COVID-19 Lung Segmentation¶

The SARS-CoV-2 virus has widely spread all over the world since the beginning of 2020. This virus affects lung areas and causes respiratory illness. In this scenario is highly desirable a method to identify in CT images the lung injuries caused by COVID-19. The approach proposed here is based on colour quantization to identify the infection regions inside the lung(Ground Glass Opacities, Consolidation and Pleural Effusion).

To achieve this purpose we have used the colour quantization approach to segment the chest CT scans of patients affected by COVID-19. Use this technique as medical image segmentation means to reduce the number of colours in the image to the number of anatomical structures and tissue present in the anatomical region; in this way we assign to each kind of tissue a characteristic colour: so must exist a relationship between the kind of tissue and the colour used to represent it.

For CT scan which is in greyscale, each colour is represented by a single value given by the Hounsfield Units(HU): voxels colours are proportional to HU, which are defined as a linear transformation of the linear attenuation coefficient. HU normalize the coefficient of a particular tissue according to a reference one, usually, water, as we can see in the equation below :

\[HU = 1000\times\frac{\mu - \mu_{H_2 O}}{\mu_{H_2 O}}\]

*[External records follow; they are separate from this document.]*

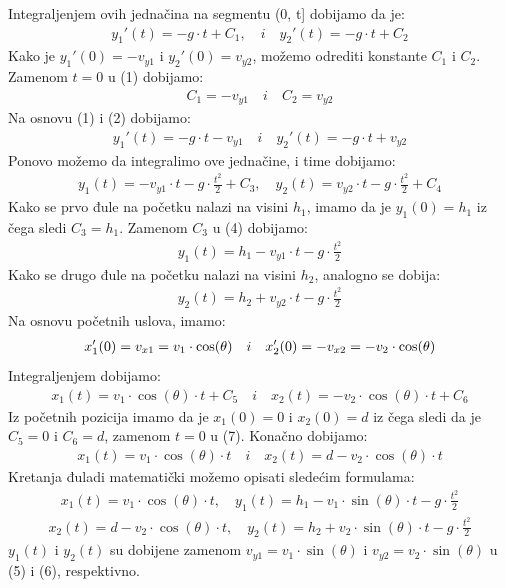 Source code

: \documentclass{article}
\begin{document}
Integraljenjem ovih jednačina na segmentu (0, t] dobijamo da je:
\begin{align}
      y_1'(t) = -g \cdot t + C_1, \quad i \quad y_2'(t) = -g \cdot t + C_2  \tag {1}
\end{align}
Kako je $y_1'(0) = -v_{y1}$ i $y_2'(0) = v_{y2}$, možemo odrediti konstante $C_1$ i $C_2$. 
\newline Zamenom $t = 0$ u (1) dobijamo:
\begin{align}
  C_1=-v_{y1} \quad i \quad C_2=v_{y2}  \tag {2}
\end{align}
Na osnovu (1) i (2) dobijamo: 
\begin{align}
        y_1'(t) = -g \cdot t - v_{y1} \quad i \quad y_2'(t) = -g \cdot t + v_{y2} \tag {3}
\end{align}
Ponovo možemo da integralimo ove jednačine, i time dobijamo:
\begin{align}
        y_1(t) = - v_{y1} \cdot t - g \cdot \frac{t^2}{2} + C_3 , \quad y_2(t) =v_{y2} \cdot t - g \cdot \frac{t^2}{2} + C_4 \tag {4}
\end{align}
Kako se prvo đule na početku nalazi na visini $h_1$, imamo da je $y_1(0) = h_1$ iz čega sledi $C_3=h_1$. 
\newline
Zamenom $C_3$ u (4) dobijamo:
\begin{align}
    y_1(t) = h_1 - v_{y1} \cdot t - g \cdot \frac{t^2}{2} \tag {5}
\end{align}
Kako se drugo đule na početku nalazi na visini $h_2$, analogno se dobija:
\begin{align}
    y_2(t) = h_2 + v_{y2} \cdot t - g \cdot \frac{t^2}{2} \tag {6}
\end{align}
Na osnovu početnih uslova, imamo: 
\begin{align}
    x_1'(0) = v_{x1} = v_1 \cdot \cos(\theta) \quad i \quad x_2'(0) = -v_{x2} = - v_2 \cdot \cos(\theta) \notag 
\end{align}
Integraljenjem dobijamo: 
\begin{align}
    x_1(t) = v_1 \cdot \cos(\theta) \cdot t + C_5 \quad i \quad x_2(t) =  -v_2 \cdot \cos(\theta) \cdot t + C_6 \tag {7}
\end{align}
Iz početnih pozicija imamo da je $x_1(0) = 0$ i $x_2(0) = d$ iz čega sledi da je $C_5 = 0$ i $C_6 = d$, zamenom $t = 0$ u (7).
\newline
\newline
Konačno dobijamo:
\begin{align}
    x_1(t) = v_1 \cdot \cos(\theta) \cdot t \quad i \quad x_2(t) = d - v_2 \cdot \cos(\theta) \cdot t  \tag {8}
\end{align}
Kretanja đuladi matematički možemo opisati sledećim formulama:
\begin{align}
    x_1(t) = v_1 \cdot \cos(\theta) \cdot t, \quad y_1(t) = h_1 - v_1 \cdot \sin(\theta) \cdot t - g \cdot \frac{t^2}{2} \tag {9}
\end{align}
\begin{align}
    x_2(t) = d - v_2 \cdot \cos(\theta) \cdot t , \quad
    y_2(t) = h_2 + v_2 \cdot \sin(\theta) \cdot t - g \cdot \frac{t^2}{2} \tag {10}
\end{align}
$y_1(t)$ i $y_2(t)$ su dobijene zamenom $v_{y1} = v_1 \cdot \sin(\theta)$ i $v_{y2} = v_2 \cdot \sin(\theta)$ u (5) i (6), respektivno.
\newpage
\end{document}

In the end, each colour results proportional to the linear attenuation coefficient, different from each tissue, so exist a relation between the GL and the tissue type that makes these techniques available.

Colour quantization and the properties of digital images allow us to consider also other properties of the image beside the single voxel intensity. This purpose can be achieved by building a suitable colour space:

In digital image processing, images are represented with a 3D tensor, in which the first two dimensions represent the height and width of the image and the last one the number of channels. Grayscale images require only one channel, so each pixel has a numeric value whose range may change according to the image format. On the other hand colour images requires 3 channels, and the value of each channel represent the level of the primary colour stored in this particular channel, so each colour is represented by 3 different values, according to the Young model. In this work, the different channels are used to takes into account different properties, exploited by the application of different filters. This allows us to consider also neighbouring voxels, which is really suitable for the segmentation since the lesions areas involve many closest voxels, not only a single one. We have also used these features to discriminate between other lung regions like bronchi by exploit shape information. The used image features are displayed in the figure below:

Once we have built the colour space, we have to found the characteristic colour of each tissue under study, which is represented by centroids in the colour space. To perform this task and achieve the centroids estimation a simple -means clustering was used. K-means clustering requires prior knowledge about the number of clusters, which in our case is given by the anatomical structure of the lung, so we can consider a different cluster for each anatomical structure. Once we have estimated the centroids for each tissue, we use that for the actual segmentation by assign each voxel to the cluster of the closest centroids: in this way the estimation step, that we will call “train”, needs to be performed only once, so can be time expansive since is not involved in the actual segmentation.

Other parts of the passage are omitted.